→ **TASK**:
Give back all of the records, exactly and completely.

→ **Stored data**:
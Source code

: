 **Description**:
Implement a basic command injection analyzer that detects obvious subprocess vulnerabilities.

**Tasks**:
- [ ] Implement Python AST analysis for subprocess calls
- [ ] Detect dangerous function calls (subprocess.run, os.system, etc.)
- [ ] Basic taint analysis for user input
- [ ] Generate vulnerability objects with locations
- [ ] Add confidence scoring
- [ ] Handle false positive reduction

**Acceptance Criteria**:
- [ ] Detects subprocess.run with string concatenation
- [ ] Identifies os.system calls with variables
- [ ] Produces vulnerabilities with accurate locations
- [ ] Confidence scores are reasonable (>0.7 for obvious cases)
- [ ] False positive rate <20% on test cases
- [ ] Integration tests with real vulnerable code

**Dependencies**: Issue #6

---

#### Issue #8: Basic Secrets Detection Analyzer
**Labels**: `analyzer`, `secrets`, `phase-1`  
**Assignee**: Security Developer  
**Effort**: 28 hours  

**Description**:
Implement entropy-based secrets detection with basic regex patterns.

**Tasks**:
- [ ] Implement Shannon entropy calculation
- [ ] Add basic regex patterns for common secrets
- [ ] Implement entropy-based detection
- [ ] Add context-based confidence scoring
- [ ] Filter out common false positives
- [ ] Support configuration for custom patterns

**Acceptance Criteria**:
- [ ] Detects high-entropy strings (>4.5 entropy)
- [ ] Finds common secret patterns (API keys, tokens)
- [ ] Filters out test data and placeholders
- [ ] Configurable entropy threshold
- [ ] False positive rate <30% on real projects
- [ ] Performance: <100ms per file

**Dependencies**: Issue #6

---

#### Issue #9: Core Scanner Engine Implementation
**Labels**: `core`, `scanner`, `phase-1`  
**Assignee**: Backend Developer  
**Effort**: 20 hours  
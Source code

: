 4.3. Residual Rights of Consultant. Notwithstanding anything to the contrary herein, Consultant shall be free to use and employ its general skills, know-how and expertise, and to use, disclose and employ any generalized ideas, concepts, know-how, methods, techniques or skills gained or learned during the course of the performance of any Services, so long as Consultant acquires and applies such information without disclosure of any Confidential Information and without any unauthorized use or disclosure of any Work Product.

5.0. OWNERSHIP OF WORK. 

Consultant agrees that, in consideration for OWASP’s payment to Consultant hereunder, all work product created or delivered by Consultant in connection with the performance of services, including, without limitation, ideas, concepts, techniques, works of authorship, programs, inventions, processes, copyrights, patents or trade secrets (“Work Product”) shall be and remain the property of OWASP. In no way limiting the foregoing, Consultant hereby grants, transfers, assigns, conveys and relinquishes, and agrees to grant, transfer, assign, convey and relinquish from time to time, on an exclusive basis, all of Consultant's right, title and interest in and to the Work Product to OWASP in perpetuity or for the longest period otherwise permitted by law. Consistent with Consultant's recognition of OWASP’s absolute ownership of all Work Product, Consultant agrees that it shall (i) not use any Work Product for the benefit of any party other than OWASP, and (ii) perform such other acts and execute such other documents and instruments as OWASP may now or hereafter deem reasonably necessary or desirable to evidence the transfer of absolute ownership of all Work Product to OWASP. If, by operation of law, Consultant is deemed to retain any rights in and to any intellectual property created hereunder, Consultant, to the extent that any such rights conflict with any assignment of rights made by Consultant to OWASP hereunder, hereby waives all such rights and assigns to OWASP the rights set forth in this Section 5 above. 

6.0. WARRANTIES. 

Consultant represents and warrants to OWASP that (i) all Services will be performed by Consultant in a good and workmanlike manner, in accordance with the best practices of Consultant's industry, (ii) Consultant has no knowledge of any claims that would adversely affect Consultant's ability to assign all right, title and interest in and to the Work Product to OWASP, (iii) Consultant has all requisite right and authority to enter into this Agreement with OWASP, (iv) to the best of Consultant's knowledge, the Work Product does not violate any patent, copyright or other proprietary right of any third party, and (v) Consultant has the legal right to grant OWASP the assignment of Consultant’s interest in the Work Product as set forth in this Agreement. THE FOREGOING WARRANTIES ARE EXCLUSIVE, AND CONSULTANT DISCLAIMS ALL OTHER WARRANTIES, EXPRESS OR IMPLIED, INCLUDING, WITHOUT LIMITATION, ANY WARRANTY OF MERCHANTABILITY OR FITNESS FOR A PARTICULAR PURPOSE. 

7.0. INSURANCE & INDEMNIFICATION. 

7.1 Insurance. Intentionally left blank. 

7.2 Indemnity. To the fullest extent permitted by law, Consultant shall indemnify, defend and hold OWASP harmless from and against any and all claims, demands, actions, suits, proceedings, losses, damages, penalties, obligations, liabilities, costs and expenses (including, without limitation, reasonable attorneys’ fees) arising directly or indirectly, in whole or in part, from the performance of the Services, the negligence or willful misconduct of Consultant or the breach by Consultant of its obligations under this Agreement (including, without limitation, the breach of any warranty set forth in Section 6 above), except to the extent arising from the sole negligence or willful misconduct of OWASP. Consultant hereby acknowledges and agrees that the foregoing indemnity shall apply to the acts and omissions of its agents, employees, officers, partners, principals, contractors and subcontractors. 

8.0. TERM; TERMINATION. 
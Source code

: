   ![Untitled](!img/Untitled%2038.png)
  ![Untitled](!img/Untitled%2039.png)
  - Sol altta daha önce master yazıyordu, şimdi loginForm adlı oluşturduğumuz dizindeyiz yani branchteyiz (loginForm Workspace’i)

→ **REPLY**:
Source code

: **Description**:
Implement a basic command injection analyzer that detects obvious subprocess vulnerabilities.

**Tasks**:
- [ ] Implement Python AST analysis for subprocess calls
- [ ] Detect dangerous function calls (subprocess.run, os.system, etc.)
- [ ] Basic taint analysis for user input
- [ ] Generate vulnerability objects with locations
- [ ] Add confidence scoring
- [ ] Handle false positive reduction

**Acceptance Criteria**:
- [ ] Detects subprocess.run with string concatenation
- [ ] Identifies os.system calls with variables
- [ ] Produces vulnerabilities with accurate locations
- [ ] Confidence scores are reasonable (>0.7 for obvious cases)
- [ ] False positive rate <20% on test cases
- [ ] Integration tests with real vulnerable code

**Dependencies**: Issue #6

---

#### Issue #8: Basic Secrets Detection Analyzer
**Labels**: `analyzer`, `secrets`, `phase-1`  
**Assignee**: Security Developer  
**Effort**: 28 hours  

**Description**:
Implement entropy-based secrets detection with basic regex patterns.

**Tasks**:
- [ ] Implement Shannon entropy calculation
- [ ] Add basic regex patterns for common secrets
- [ ] Implement entropy-based detection
- [ ] Add context-based confidence scoring
- [ ] Filter out common false positives
- [ ] Support configuration for custom patterns

**Acceptance Criteria**:
- [ ] Detects high-entropy strings (>4.5 entropy)
- [ ] Finds common secret patterns (API keys, tokens)
- [ ] Filters out test data and placeholders
- [ ] Configurable entropy threshold
- [ ] False positive rate <30% on real projects
- [ ] Performance: <100ms per file

**Dependencies**: Issue #6

---

#### Issue #9: Core Scanner Engine Implementation
**Labels**: `core`, `scanner`, `phase-1`  
**Assignee**: Backend Developer  
**Effort**: 20 hours  
Source code

: 4.3. Residual Rights of Consultant. Notwithstanding anything to the contrary herein, Consultant shall be free to use and employ its general skills, know-how and expertise, and to use, disclose and employ any generalized ideas, concepts, know-how, methods, techniques or skills gained or learned during the course of the performance of any Services, so long as Consultant acquires and applies such information without disclosure of any Confidential Information and without any unauthorized use or disclosure of any Work Product.

5.0. OWNERSHIP OF WORK. 

Consultant agrees that, in consideration for OWASP’s payment to Consultant hereunder, all work product created or delivered by Consultant in connection with the performance of services, including, without limitation, ideas, concepts, techniques, works of authorship, programs, inventions, processes, copyrights, patents or trade secrets (“Work Product”) shall be and remain the property of OWASP. In no way limiting the foregoing, Consultant hereby grants, transfers, assigns, conveys and relinquishes, and agrees to grant, transfer, assign, convey and relinquish from time to time, on an exclusive basis, all of Consultant's right, title and interest in and to the Work Product to OWASP in perpetuity or for the longest period otherwise permitted by law. Consistent with Consultant's recognition of OWASP’s absolute ownership of all Work Product, Consultant agrees that it shall (i) not use any Work Product for the benefit of any party other than OWASP, and (ii) perform such other acts and execute such other documents and instruments as OWASP may now or hereafter deem reasonably necessary or desirable to evidence the transfer of absolute ownership of all Work Product to OWASP. If, by operation of law, Consultant is deemed to retain any rights in and to any intellectual property created hereunder, Consultant, to the extent that any such rights conflict with any assignment of rights made by Consultant to OWASP hereunder, hereby waives all such rights and assigns to OWASP the rights set forth in this Section 5 above. 

6.0. WARRANTIES. 

Consultant represents and warrants to OWASP that (i) all Services will be performed by Consultant in a good and workmanlike manner, in accordance with the best practices of Consultant's industry, (ii) Consultant has no knowledge of any claims that would adversely affect Consultant's ability to assign all right, title and interest in and to the Work Product to OWASP, (iii) Consultant has all requisite right and authority to enter into this Agreement with OWASP, (iv) to the best of Consultant's knowledge, the Work Product does not violate any patent, copyright or other proprietary right of any third party, and (v) Consultant has the legal right to grant OWASP the assignment of Consultant’s interest in the Work Product as set forth in this Agreement. THE FOREGOING WARRANTIES ARE EXCLUSIVE, AND CONSULTANT DISCLAIMS ALL OTHER WARRANTIES, EXPRESS OR IMPLIED, INCLUDING, WITHOUT LIMITATION, ANY WARRANTY OF MERCHANTABILITY OR FITNESS FOR A PARTICULAR PURPOSE. 

7.0. INSURANCE & INDEMNIFICATION. 

7.1 Insurance. Intentionally left blank. 

7.2 Indemnity. To the fullest extent permitted by law, Consultant shall indemnify, defend and hold OWASP harmless from and against any and all claims, demands, actions, suits, proceedings, losses, damages, penalties, obligations, liabilities, costs and expenses (including, without limitation, reasonable attorneys’ fees) arising directly or indirectly, in whole or in part, from the performance of the Services, the negligence or willful misconduct of Consultant or the breach by Consultant of its obligations under this Agreement (including, without limitation, the breach of any warranty set forth in Section 6 above), except to the extent arising from the sole negligence or willful misconduct of OWASP. Consultant hereby acknowledges and agrees that the foregoing indemnity shall apply to the acts and omissions of its agents, employees, officers, partners, principals, contractors and subcontractors. 

8.0. TERM; TERMINATION. 
Source code

:   ![Untitled](!img/Untitled%2038.png)
  ![Untitled](!img/Untitled%2039.png)
  - Sol altta daha önce master yazıyordu, şimdi loginForm adlı oluşturduğumuz dizindeyiz yani branchteyiz (loginForm Workspace’i)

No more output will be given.